I loved my time in Mandalay, but the surrounding towns were 100 times better and full of interesting things to see and do. Danna and I arranged for two motorbike taxis to pick us up and take us around to Amarapura, Sagaing and Inwa. Our drivers were two lovely gents named Soe Soe and Mo Mo. Throughout the entire day, I was only sneaky enough to grab and put the motorbike helmet on once by myself. Every other time, Soe Soe would not give it to me and insisted on placing it on my head and buckling the strap for me. In all the times I've ridden a motorbike, I can honestly say, that has never happened before!
Before actually getting outside Mandalay, we stopped at Mahamuni Paya, a pagoda containing a huge Buddha statue covered in about 15cm of gold leaf. It is a very popular spot with the Burmese and to gain merit, men go in and place gold leaf on the statue. This has been going on for so long that the original shape of the statue has been distorted. Also, every morning, monks wash the statue's face and brush it's teeth. I'm not entirely certain why they do this but it is broadcast in different locations throughout the pagoda. Women are not allowed to enter the area the statue is kept in. Yesterday, after meeting and talking with a cultural anthropologist, specialising in Burmese culture, I learnt the reason for this. Women are lower on the cultural totem pole and this is because they are seen as having done something bad in a past life. The Burmese believe that first you go through a stage in hell, followed by being born transsexual, then a woman and finally a man. Upon learning this, I finally was able to figure out why I always see so many more women praying than men and that is because they are trying to gain merit for their next life.
As I mentioned above, it is a very popular spot for the Burmese and it was filled with a ton of people. Besides the revered Buddha statue, there are also war relics from Angkor Wat. The sign that explained how they ended up in Myanmar was a bit confusing, but what I got was this: Thailand had stolen the relics from Angkor Wat during a war and years later, Thailand owed Myanmar a debt for help during a different war and as a result, gave the relics as part of the payment. Now, I could be totally wrong on all of this, but as I said, the sign made next to no sense!
Our first town we stopped in was Amarapura at Ganayon Kyaung, a huge monastery. 1500 monks, including novices, live here. Every morning they have a procession to breakfast. They line up in the street holding their alms bowls and walk past the rice distribution before entering the dining hall to eat. The first ones in line are finished and gone before the last monks even sit down. It was an amazing thing to witness, including the silence all the monks, even the little ones are able to maintain
! The only talking came from guides explaining what was going on and the difference between novices and actual monks.
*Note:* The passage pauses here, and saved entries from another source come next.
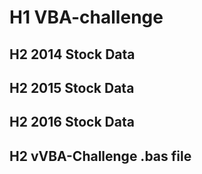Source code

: # H1 VBA-challenge
## H2 2014 Stock Data
## H2 2015 Stock Data
## H2 2016 Stock Data
## H2 vVBA-Challenge .bas file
Our second stop was in Sagaing for the strenuous climb up the stairs to the top. The views were absolutely spectacular and well worth the burning in the legs that started about halfway up. Sagaing is home to over 500 stupas and they are located everywhere you look. Some are small and some are monstrous, but they all work together to give the area a unique look and feel. If I ever come back to Myanmar, I'd spend an entire day in Sagaing walking up and down stairs to get to all the different stupas and pagodas.
After lunch, we went to my favourite town of the day, Inwa. We had to take a ferry to get there so we left Soe Soe and Mo Mo to rest and take care of the bikes. Danna and I hired a trishaw to take us around to the different spots. Yadana Sinme Pagoda was our first stop along the route and was probably my favourite stop of the day. It was this old, rundown, deserted, brick pagoda complex that was amazing. No one else was around while we were there so we were able to explore the complex in peace and wonder at who built it and why nobody uses it any longer. This was the first brick pagoda I've seen since coming to Myanmar and I like it a little better than the shiny, concrete, white and gold pagodas that seem to be in Yangon and within Mandalay.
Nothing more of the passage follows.